4.3 Failure detection and recovery

Hive attempts to detect the failure of a cell quickly in order to reduce the probability that wild writes will cause user-visible data corruption. This is implemented with consistency checks that run regularly in normal operation. When one of the checks fails, it is confirmed by a distributed agreement algorithm.

Just as in previous distributed systems, a cell is considered potentially failed if an RPC sent to it times out. Additionally, a cell is considered potentially failed if:

An attempt to access its memory causes a bus error. This will occur if there is a serious hardware failure.
A shared memory location which it updates on every clock interrupt fails to increment. Clock monitoring detects hardware failures that halt processors but not entire nodes, as well as operating system errors that lead to deadlocks or the inability to respond to interrupts.
Data or pointers read from its memory fail the consistency checks that are part of the careful reference protocol. This detects software faults.

To prevent a corrupt cell from repeatedly broadcasting alerts and damaging system performance over a long period, a cell that broadcasts the same alert twice but is voted down by the distributed agreement algorithm both times is considered corrupt by the other cells.

The distributed agreement algorithm is an instance of the well-studied group membership problem, so Hive will use a standard algorithm (probably [16]). This is not implemented yet and is simulated by an oracle for the experiments reported in this paper.
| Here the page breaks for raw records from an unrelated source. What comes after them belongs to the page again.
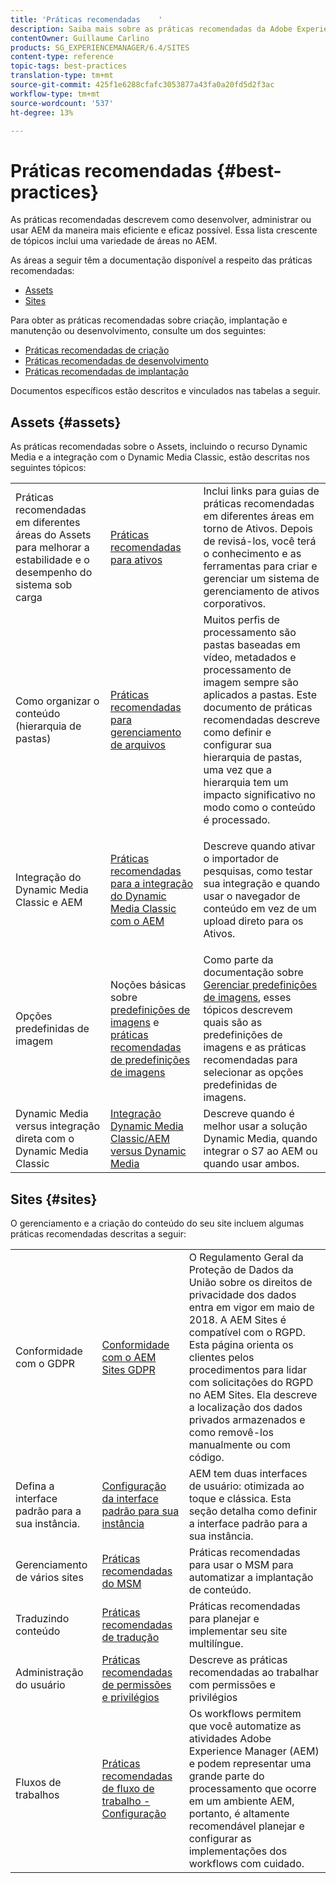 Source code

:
 ```yaml
---
title: 'Práticas recomendadas    '
description: Saiba mais sobre as práticas recomendadas da Adobe Experience Manager compiladas pelas equipes de engenharia e consultoria de Adobe para ajudar os administradores a se estabelecerem e funcionarem.
contentOwner: Guillaume Carlino
products: SG_EXPERIENCEMANAGER/6.4/SITES
content-type: reference
topic-tags: best-practices
translation-type: tm+mt
source-git-commit: 425f1e6288cfafc3053877a43fa0a20fd5d2f3ac
workflow-type: tm+mt
source-wordcount: '537'
ht-degree: 13%

---
```



# Práticas recomendadas    {#best-practices}

As práticas recomendadas descrevem como desenvolver, administrar ou usar AEM da maneira mais eficiente e eficaz possível. Essa lista crescente de tópicos inclui uma variedade de áreas no AEM.

As áreas a seguir têm a documentação disponível a respeito das práticas recomendadas:

* [Assets](#assets)
* [Sites](#sites)

Para obter as práticas recomendadas sobre criação, implantação e manutenção ou desenvolvimento, consulte um dos seguintes:

* [Práticas recomendadas de criação](/help/sites-authoring/best-practices.md)
* [Práticas recomendadas de desenvolvimento](/help/sites-developing/best-practices.md)
* [Práticas recomendadas de implantação](/help/sites-deploying/best-practices.md)

Documentos específicos estão descritos e vinculados nas tabelas a seguir.

## Assets {#assets}

As práticas recomendadas sobre o Assets, incluindo o recurso Dynamic Media e a integração com o Dynamic Media Classic, estão descritas nos seguintes tópicos:

<table> 
 <tbody>
  <tr>
   <td>Práticas recomendadas em diferentes áreas do Assets para melhorar a estabilidade e o desempenho do sistema sob carga</td> 
   <td><a href="/help/assets/organize-assets.md">Práticas recomendadas para ativos</a></td> 
   <td>Inclui links para guias de práticas recomendadas em diferentes áreas em torno de Ativos. Depois de revisá-los, você terá o conhecimento e as ferramentas para criar e gerenciar um sistema de gerenciamento de ativos corporativos.</td> 
  </tr>
  <tr>
   <td>Como organizar o conteúdo (hierarquia de pastas)</td> 
   <td><a href="/help/assets/organize-assets.md">Práticas recomendadas para gerenciamento de arquivos</a></td> 
   <td>Muitos perfis de processamento são pastas baseadas em vídeo, metadados e processamento de imagem sempre são aplicados a pastas. Este documento de práticas recomendadas descreve como definir e configurar sua hierarquia de pastas, uma vez que a hierarquia tem um impacto significativo no modo como o conteúdo é processado. </td> 
  </tr>
  <tr>
   <td>Integração do Dynamic Media Classic e AEM</td> 
   <td><a href="/help/sites-administering/scene7.md#best-practices-for-integrating-scene-with-aem">Práticas recomendadas para a integração do Dynamic Media Classic com o AEM</a></td> 
   <td><p>Descreve quando ativar o importador de pesquisas, como testar sua integração e quando usar o navegador de conteúdo em vez de um upload direto para os Ativos.</p> </td> 
  </tr>
  <tr>
   <td>Opções predefinidas de imagem</td> 
   <td>Noções básicas sobre <a href="/help/assets/managing-image-presets.md#understanding-image-presets">predefinições de imagens</a> e <a href="/help/assets/managing-image-presets.md#image-preset-options">práticas recomendadas de predefinições de imagens</a></td> 
   <td>Como parte da documentação sobre <a href="/help/assets/managing-image-presets.md">Gerenciar predefinições de imagens</a>, esses tópicos descrevem quais são as predefinições de imagens e as práticas recomendadas para selecionar as opções predefinidas de imagens.</td> 
  </tr>
  <tr>
   <td>Dynamic Media versus integração direta com o Dynamic Media Classic</td> 
   <td><a href="/help/sites-administering/scene7.md#aem-scene-integration-versus-dynamic-media">Integração Dynamic Media Classic/AEM versus Dynamic Media</a></td> 
   <td>Descreve quando é melhor usar a solução Dynamic Media, quando integrar o S7 ao AEM ou quando usar ambos.</td> 
  </tr>
 </tbody>
</table>

## Sites {#sites}

O gerenciamento e a criação do conteúdo do seu site incluem algumas práticas recomendadas descritas a seguir:

<table> 
 <tbody>
  <tr>
   <td>Conformidade com o GDPR</td> 
   <td><a href="/help/sites-administering/gdpr-compliance-sites.md">Conformidade com o AEM Sites GDPR</a></td> 
   <td>O Regulamento Geral da Proteção de Dados da União sobre os direitos de privacidade dos dados entra em vigor em maio de 2018. A AEM Sites é compatível com o RGPD. Esta página orienta os clientes pelos procedimentos para lidar com solicitações do RGPD no AEM Sites. Ela descreve a localização dos dados privados armazenados e como removê-los manualmente ou com código.</td> 
  </tr>
  <tr>
   <td>Defina a interface padrão para a sua instância.</td> 
   <td><p><a href="/help/sites-authoring/select-ui.md#configuring-the-default-ui-for-your-instance">Configuração da interface padrão para sua instância</a></p> </td> 
   <td>AEM tem duas interfaces de usuário: otimizada ao toque e clássica. Esta seção detalha como definir a interface padrão para a sua instância.</td> 
  </tr>
  <tr>
   <td>Gerenciamento de vários sites</td> 
   <td><a href="/help/sites-administering/msm-best-practices.md">Práticas recomendadas do MSM</a></td> 
   <td>Práticas recomendadas para usar o MSM para automatizar a implantação de conteúdo. </td> 
  </tr>
  <tr>
   <td>Traduzindo conteúdo</td> 
   <td><a href="/help/sites-administering/tc-bp.md">Práticas recomendadas de tradução</a></td> 
   <td>Práticas recomendadas para planejar e implementar seu site multilíngue.</td> 
  </tr>
  <tr>
   <td>Administração do usuário</td> 
   <td><a href="/help/sites-administering/security.md#best-practices">Práticas recomendadas de permissões e privilégios</a></td> 
   <td>Descreve as práticas recomendadas ao trabalhar com permissões e privilégios </td> 
  </tr>
  <tr>
   <td>Fluxos de trabalhos</td> 
   <td><a href="/help/sites-developing/workflows-best-practices.md#configuration">Práticas recomendadas de fluxo de trabalho - Configuração</a></td> 
   <td>Os workflows permitem que você automatize as atividades Adobe Experience Manager (AEM) e podem representar uma grande parte do processamento que ocorre em um ambiente AEM, portanto, é altamente recomendável planejar e configurar as implementações dos workflows com cuidado.</td> 
  </tr>
 </tbody>
</table>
Recovery algorithms: Given consensus on the live set of cells, each cell runs recovery algorithms to clean up dangling references and determine which processes must be killed. One interesting aspect of these algorithms is the use of a double global barrier to synchronize the preemptive discard operation. The double barrier in recovery is part of a strategy to increase the speed of page faults that hit in the file cache, an extremely common intercell operation.

When a cell exits distributed agreement and enters recovery, it is not guaranteed that all page faults and accesses to its memory from other cells have finished. User-level processes will be suspended, but processes running at kernel level will not be suspended. (Allowing kernel-level processes to continue during recovery permits the recovery algorithms to grab kernel locks and modify kernel data structures.) Each cell only joins the first global barrier when it has flushed its processor TLBs and removed any remote mappings from process address spaces. A page fault that occurs after a cell has joined the first barrier is held up on the client side.

After the first barrier completes, each cell knows that no further valid page faults or remote accesses are pending. This allows it to revoke any firewall write permission it has granted to other cells and clean up its virtual memory data structures. It is during this operation that the virtual memory subsystem detects pages that were writable by a failed cell and notifies the file system, which increments its generation count on the file to record the loss.

Each cell joins the second global barrier after it has finished virtual memory cleanup. Cells that exit the second barrier can safely resume normal operation, including sending page faults to other cells.

Given this design, the server-side implementation of a page fault RPC need not grab any blocking locks to synchronize with the recovery algorithms. This allows page faults that hit in the file cache to be serviced entirely in an interrupt handler, which has significant performance benefits (Section 5.2).

At the end of every recovery round, a recovery master is elected from the new live set. The recovery master runs hardware diagnostics on the nodes belonging to the failed cells. If the diagnostic checks succeed, the failed cells are automatically rebooted and reintegrated into the system. Reintegration is not yet implemented but appears straightforward.

Last modified 08/31/95 by Dan Teodosiu.